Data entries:
■ ■ ■

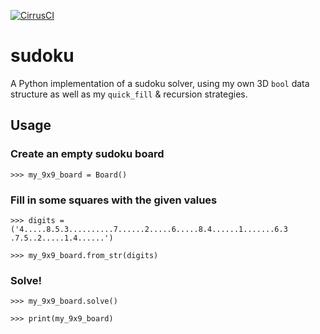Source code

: [
  ![CirrusCI](https://api.cirrus-ci.com/github/pzahemszky/sudoku.svg)
](https://cirrus-ci.com/github/pzahemszky/sudoku)

# sudoku

A Python implementation of a sudoku solver, using my own 3D `bool` data structure as well as my `quick_fill` & recursion strategies.

## Usage

### Create an empty sudoku board
`>>> my_9x9_board = Board()`

### Fill in some squares with the given values
`>>> digits = ('4.....8.5.3..........7......2.....6.....8.4......1.......6.3
.7.5..2.....1.4......')`

`>>> my_9x9_board.from_str(digits)`

### Solve!
`>>> my_9x9_board.solve()`

`>>> print(my_9x9_board)`
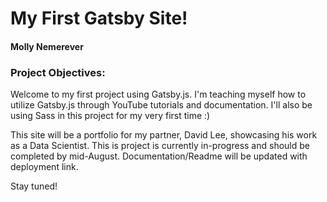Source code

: # My First Gatsby Site!

#### Molly Nemerever

### Project Objectives:
Welcome to my first project using Gatsby.js. I'm teaching myself how to utilize Gatsby.js through YouTube tutorials and documentation. I'll also be using Sass in this project for my very first time :) 

This site will be a portfolio for my partner, David Lee, showcasing his work as a Data Scientist. This is project is currently in-progress and should be completed by mid-August. Documentation/Readme will be updated with deployment link. 

Stay tuned!

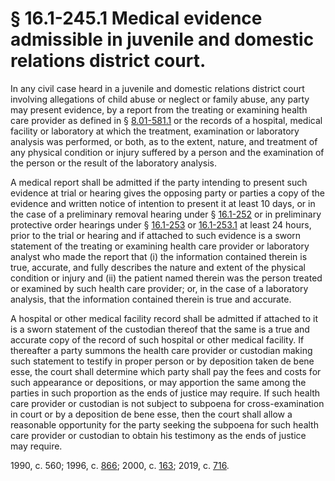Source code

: # § 16.1-245.1 Medical evidence admissible in juvenile and domestic relations district court.

<p>In any civil case heard in a juvenile and domestic relations district court involving allegations of child abuse or neglect or family abuse, any party may present evidence, by a report from the treating or examining health care provider as defined in § <a href='/vacode/8.01-581.1/'>8.01-581.1</a> or the records of a hospital, medical facility or laboratory at which the treatment, examination or laboratory analysis was performed, or both, as to the extent, nature, and treatment of any physical condition or injury suffered by a person and the examination of the person or the result of the laboratory analysis.</p><p>A medical report shall be admitted if the party intending to present such evidence at trial or hearing gives the opposing party or parties a copy of the evidence and written notice of intention to present it at least 10 days, or in the case of a preliminary removal hearing under § <a href='/vacode/16.1-252/'>16.1-252</a> or in preliminary protective order hearings under § <a href='/vacode/16.1-253/'>16.1-253</a> or <a href='/vacode/16.1-253.1/'>16.1-253.1</a> at least 24 hours, prior to the trial or hearing and if attached to such evidence is a sworn statement of the treating or examining health care provider or laboratory analyst who made the report that (i) the information contained therein is true, accurate, and fully describes the nature and extent of the physical condition or injury and (ii) the patient named therein was the person treated or examined by such health care provider; or, in the case of a laboratory analysis, that the information contained therein is true and accurate.</p><p>A hospital or other medical facility record shall be admitted if attached to it is a sworn statement of the custodian thereof that the same is a true and accurate copy of the record of such hospital or other medical facility. If thereafter a party summons the health care provider or custodian making such statement to testify in proper person or by deposition taken de bene esse, the court shall determine which party shall pay the fees and costs for such appearance or depositions, or may apportion the same among the parties in such proportion as the ends of justice may require. If such health care provider or custodian is not subject to subpoena for cross-examination in court or by a deposition de bene esse, then the court shall allow a reasonable opportunity for the party seeking the subpoena for such health care provider or custodian to obtain his testimony as the ends of justice may require.</p><p>1990, c. 560; 1996, c. <a href='http://lis.virginia.gov/cgi-bin/legp604.exe?961+ful+CHAP0866'>866</a>; 2000, c. <a href='http://lis.virginia.gov/cgi-bin/legp604.exe?001+ful+CHAP0163'>163</a>; 2019, c. <a href='http://lis.virginia.gov/cgi-bin/legp604.exe?191+ful+CHAP0716'>716</a>.</p>
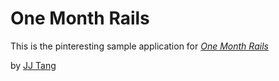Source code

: # One Month Rails

This is the pinteresting sample application for 
[*One Month Rails*](http://onemonthrails.com)

by [JJ Tang](http://blocklight.com)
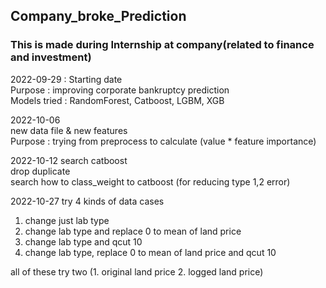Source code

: ## Company_broke_Prediction
### This is made during Internship at company(related to finance and investment) 
  
  

2022-09-29 : Starting date  
Purpose : improving corporate bankruptcy prediction  
Models tried : RandomForest, Catboost, LGBM, XGB

2022-10-06  
new data file & new features  
Purpose : trying from preprocess to calculate (value * feature importance)

2022-10-12
search catboost  
drop duplicate  
search how to class_weight to catboost (for reducing type 1,2 error)

2022-10-27
try 4 kinds of data cases  
1. change just lab type  
2. change lab type and replace 0 to mean of land price  
3. change lab type and qcut 10  
4. change lab type, replace 0 to mean of land price and qcut 10  

all of these try two (1. original land price 2. logged land price)
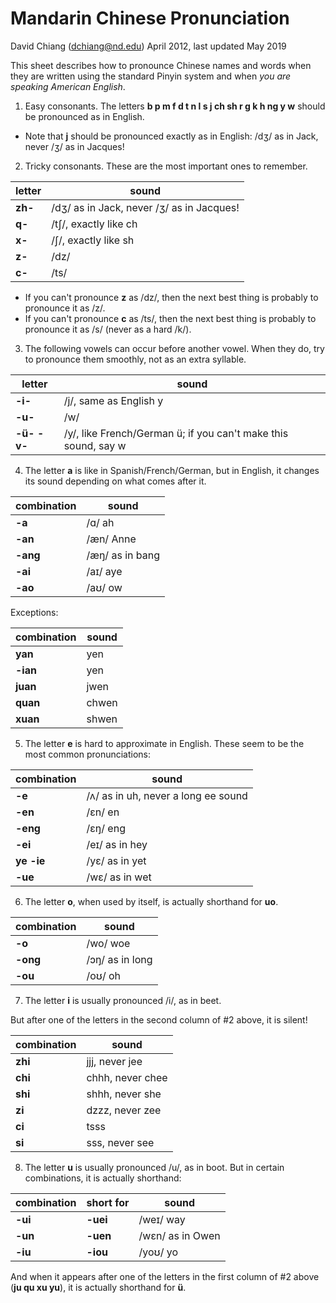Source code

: # Mandarin Chinese Pronunciation
David Chiang (dchiang@nd.edu)
April 2012, last updated May 2019

This sheet describes how to pronounce Chinese names and words when they are written using the standard Pinyin system and when _you are speaking American English_.

1. Easy consonants. The letters **b p m f d t n l s j ch sh r g k h ng y w** should be pronounced as in English.

- Note that **j** should be pronounced exactly as in English: /dʒ/ as in Jack, never /ʒ/ as in Jacques!

2. Tricky consonants. These are the most important ones to remember.

| letter  | sound                                     |
|---------|-------------------------------------------|
| **zh-** | /dʒ/ as in Jack, never /ʒ/ as in Jacques! |
| **q-**  | /tʃ/, exactly like ch                     |
| **x-**  | /ʃ/, exactly like sh                      |
| **z-**  | /dz/                                      |
| **c-**  | /ts/                                      |

- If you can't pronounce **z** as /dz/, then the next best thing is probably to pronounce it as /z/.
- If you can't pronounce **c** as /ts/, then the next best thing is probably to pronounce it as /s/ (never as a hard /k/).

3. The following vowels can occur before another vowel. When they do, try to pronounce them smoothly, not as an extra syllable.

| letter      | sound                                                          |
|-------------|----------------------------------------------------------------|
| **-i-**     | /j/, same as English y                                         |
| **-u-**     | /w/                                                            |
| **-ü- -v-** | /y/, like French/German ü; if you can't make this sound, say w |

4. The letter **a** is like in Spanish/French/German, but in English, it changes its sound depending on what comes after it.

| combination | sound           |
|-------------|-----------------|
| **-a**      | /ɑ/ ah          |
| **-an**     | /æn/ Anne       |
| **-ang**    | /æŋ/ as in bang |
| **-ai**     | /aɪ/ aye        |
| **-ao**     | /aʊ/ ow         |

Exceptions:

| combination | sound           |
|-------------|-----------------|
| **yan**     | yen             |
| **-ian**    | yen             |
| **juan**    | jwen            |
| **quan**    | chwen           |
| **xuan**    | shwen           |

5. The letter **e** is hard to approximate in English. These seem to be the most common pronunciations:

| combination | sound                               |
|-------------|-------------------------------------|
| **-e**      | /ʌ/ as in uh, never a long ee sound |
| **-en**     | /ɛn/ en                             |
| **-eng**    | /ɛŋ/ eng                            |
| **-ei**     | /eɪ/ as in hey                      |
| **ye -ie**  | /yɛ/ as in yet                      |
| **-ue**     | /wɛ/ as in wet                      |

6. The letter **o**, when used by itself, is actually shorthand for **uo**.

| combination | sound                               |
|-------------|-------------------------------------|
| **-o**      | /wo/ woe                            |
| **-ong**    | /ɔŋ/ as in long                     |
| **-ou**     | /oʊ/ oh                             |

7. The letter **i** is usually pronounced /i/, as in beet. 

But after one of the letters in the second column of #2 above, it is silent! 

| combination | sound            |
|-------------|------------------|
| **zhi**     | jjj, never jee   |
| **chi**     | chhh, never chee |
| **shi**     | shhh, never she  |
| **zi**      | dzzz, never zee  |
| **ci**      | tsss             |
| **si**      | sss, never see   |

8. The letter **u** is usually pronounced /u/, as in boot. But in certain combinations, it is actually shorthand:

| combination | short for | sound            |
|-------------|-----------|------------------|
| **-ui**     | **-uei**  | /weɪ/ way        |
| **-un**     | **-uen**  | /wɛn/ as in Owen |
| **-iu**     | **-iou**  | /yoʊ/ yo         |

And when it appears after one of the letters in the first column of #2 above (**ju qu xu yu**), it is actually shorthand for **ü**.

■ ■ ■

### Your assignment
Exclude images and repeat all entries exactly.

### Response to this task
Source code

: [
  ![CirrusCI](https://api.cirrus-ci.com/github/pzahemszky/sudoku.svg)
](https://cirrus-ci.com/github/pzahemszky/sudoku)

# sudoku

A Python implementation of a sudoku solver, using my own 3D `bool` data structure as well as my `quick_fill` & recursion strategies.

## Usage

### Create an empty sudoku board
`>>> my_9x9_board = Board()`

### Fill in some squares with the given values
`>>> digits = ('4.....8.5.3..........7......2.....6.....8.4......1.......6.3
.7.5..2.....1.4......')`

`>>> my_9x9_board.from_str(digits)`

### Solve!
`>>> my_9x9_board.solve()`

`>>> print(my_9x9_board)`
Source code

: # My First Gatsby Site!

#### Molly Nemerever

### Project Objectives:
Welcome to my first project using Gatsby.js. I'm teaching myself how to utilize Gatsby.js through YouTube tutorials and documentation. I'll also be using Sass in this project for my very first time :) 

This site will be a portfolio for my partner, David Lee, showcasing his work as a Data Scientist. This is project is currently in-progress and should be completed by mid-August. Documentation/Readme will be updated with deployment link. 

Stay tuned!

Source code

: # § 16.1-245.1 Medical evidence admissible in juvenile and domestic relations district court.

<p>In any civil case heard in a juvenile and domestic relations district court involving allegations of child abuse or neglect or family abuse, any party may present evidence, by a report from the treating or examining health care provider as defined in § <a href='/vacode/8.01-581.1/'>8.01-581.1</a> or the records of a hospital, medical facility or laboratory at which the treatment, examination or laboratory analysis was performed, or both, as to the extent, nature, and treatment of any physical condition or injury suffered by a person and the examination of the person or the result of the laboratory analysis.</p><p>A medical report shall be admitted if the party intending to present such evidence at trial or hearing gives the opposing party or parties a copy of the evidence and written notice of intention to present it at least 10 days, or in the case of a preliminary removal hearing under § <a href='/vacode/16.1-252/'>16.1-252</a> or in preliminary protective order hearings under § <a href='/vacode/16.1-253/'>16.1-253</a> or <a href='/vacode/16.1-253.1/'>16.1-253.1</a> at least 24 hours, prior to the trial or hearing and if attached to such evidence is a sworn statement of the treating or examining health care provider or laboratory analyst who made the report that (i) the information contained therein is true, accurate, and fully describes the nature and extent of the physical condition or injury and (ii) the patient named therein was the person treated or examined by such health care provider; or, in the case of a laboratory analysis, that the information contained therein is true and accurate.</p><p>A hospital or other medical facility record shall be admitted if attached to it is a sworn statement of the custodian thereof that the same is a true and accurate copy of the record of such hospital or other medical facility. If thereafter a party summons the health care provider or custodian making such statement to testify in proper person or by deposition taken de bene esse, the court shall determine which party shall pay the fees and costs for such appearance or depositions, or may apportion the same among the parties in such proportion as the ends of justice may require. If such health care provider or custodian is not subject to subpoena for cross-examination in court or by a deposition de bene esse, then the court shall allow a reasonable opportunity for the party seeking the subpoena for such health care provider or custodian to obtain his testimony as the ends of justice may require.</p><p>1990, c. 560; 1996, c. <a href='http://lis.virginia.gov/cgi-bin/legp604.exe?961+ful+CHAP0866'>866</a>; 2000, c. <a href='http://lis.virginia.gov/cgi-bin/legp604.exe?001+ful+CHAP0163'>163</a>; 2019, c. <a href='http://lis.virginia.gov/cgi-bin/legp604.exe?191+ful+CHAP0716'>716</a>.</p>
Source code

: # One Month Rails

This is the pinteresting sample application for 
[*One Month Rails*](http://onemonthrails.com)

by [JJ Tang](http://blocklight.com)
Source code

: ## Company_broke_Prediction
### This is made during Internship at company(related to finance and investment) 
  
  

2022-09-29 : Starting date  
Purpose : improving corporate bankruptcy prediction  
Models tried : RandomForest, Catboost, LGBM, XGB

2022-10-06  
new data file & new features  
Purpose : trying from preprocess to calculate (value * feature importance)

2022-10-12
search catboost  
drop duplicate  
search how to class_weight to catboost (for reducing type 1,2 error)

2022-10-27
try 4 kinds of data cases  
1. change just lab type  
2. change lab type and replace 0 to mean of land price  
3. change lab type and qcut 10  
4. change lab type, replace 0 to mean of land price and qcut 10  

all of these try two (1. original land price 2. logged land price)
Source code

: # Mandarin Chinese Pronunciation
David Chiang (dchiang@nd.edu)
April 2012, last updated May 2019

This sheet describes how to pronounce Chinese names and words when they are written using the standard Pinyin system and when _you are speaking American English_.

1. Easy consonants. The letters **b p m f d t n l s j ch sh r g k h ng y w** should be pronounced as in English.

- Note that **j** should be pronounced exactly as in English: /dʒ/ as in Jack, never /ʒ/ as in Jacques!

2. Tricky consonants. These are the most important ones to remember.

| letter  | sound                                     |
|---------|-------------------------------------------|
| **zh-** | /dʒ/ as in Jack, never /ʒ/ as in Jacques! |
| **q-**  | /tʃ/, exactly like ch                     |
| **x-**  | /ʃ/, exactly like sh                      |
| **z-**  | /dz/                                      |
| **c-**  | /ts/                                      |

- If you can't pronounce **z** as /dz/, then the next best thing is probably to pronounce it as /z/.
- If you can't pronounce **c** as /ts/, then the next best thing is probably to pronounce it as /s/ (never as a hard /k/).

3. The following vowels can occur before another vowel. When they do, try to pronounce them smoothly, not as an extra syllable.

| letter      | sound                                                          |
|-------------|----------------------------------------------------------------|
| **-i-**     | /j/, same as English y                                         |
| **-u-**     | /w/                                                            |
| **-ü- -v-** | /y/, like French/German ü; if you can't make this sound, say w |

4. The letter **a** is like in Spanish/French/German, but in English, it changes its sound depending on what comes after it.

| combination | sound           |
|-------------|-----------------|
| **-a**      | /ɑ/ ah          |
| **-an**     | /æn/ Anne       |
| **-ang**    | /æŋ/ as in bang |
| **-ai**     | /aɪ/ aye        |
| **-ao**     | /aʊ/ ow         |

Exceptions:

| combination | sound           |
|-------------|-----------------|
| **yan**     | yen             |
| **-ian**    | yen             |
| **juan**    | jwen            |
| **quan**    | chwen           |
| **xuan**    | shwen           |

5. The letter **e** is hard to approximate in English. These seem to be the most common pronunciations:

| combination | sound                               |
|-------------|-------------------------------------|
| **-e**      | /ʌ/ as in uh, never a long ee sound |
| **-en**     | /ɛn/ en                             |
| **-eng**    | /ɛŋ/ eng                            |
| **-ei**     | /eɪ/ as in hey                      |
| **ye -ie**  | /yɛ/ as in yet                      |
| **-ue**     | /wɛ/ as in wet                      |

6. The letter **o**, when used by itself, is actually shorthand for **uo**.

| combination | sound                               |
|-------------|-------------------------------------|
| **-o**      | /wo/ woe                            |
| **-ong**    | /ɔŋ/ as in long                     |
| **-ou**     | /oʊ/ oh                             |

7. The letter **i** is usually pronounced /i/, as in beet. 

But after one of the letters in the second column of #2 above, it is silent! 

| combination | sound            |
|-------------|------------------|
| **zhi**     | jjj, never jee   |
| **chi**     | chhh, never chee |
| **shi**     | shhh, never she  |
| **zi**      | dzzz, never zee  |
| **ci**      | tsss             |
| **si**      | sss, never see   |

8. The letter **u** is usually pronounced /u/, as in boot. But in certain combinations, it is actually shorthand:

| combination | short for | sound            |
|-------------|-----------|------------------|
| **-ui**     | **-uei**  | /weɪ/ way        |
| **-un**     | **-uen**  | /wɛn/ as in Owen |
| **-iu**     | **-iou**  | /yoʊ/ yo         |

And when it appears after one of the letters in the first column of #2 above (**ju qu xu yu**), it is actually shorthand for **ü**.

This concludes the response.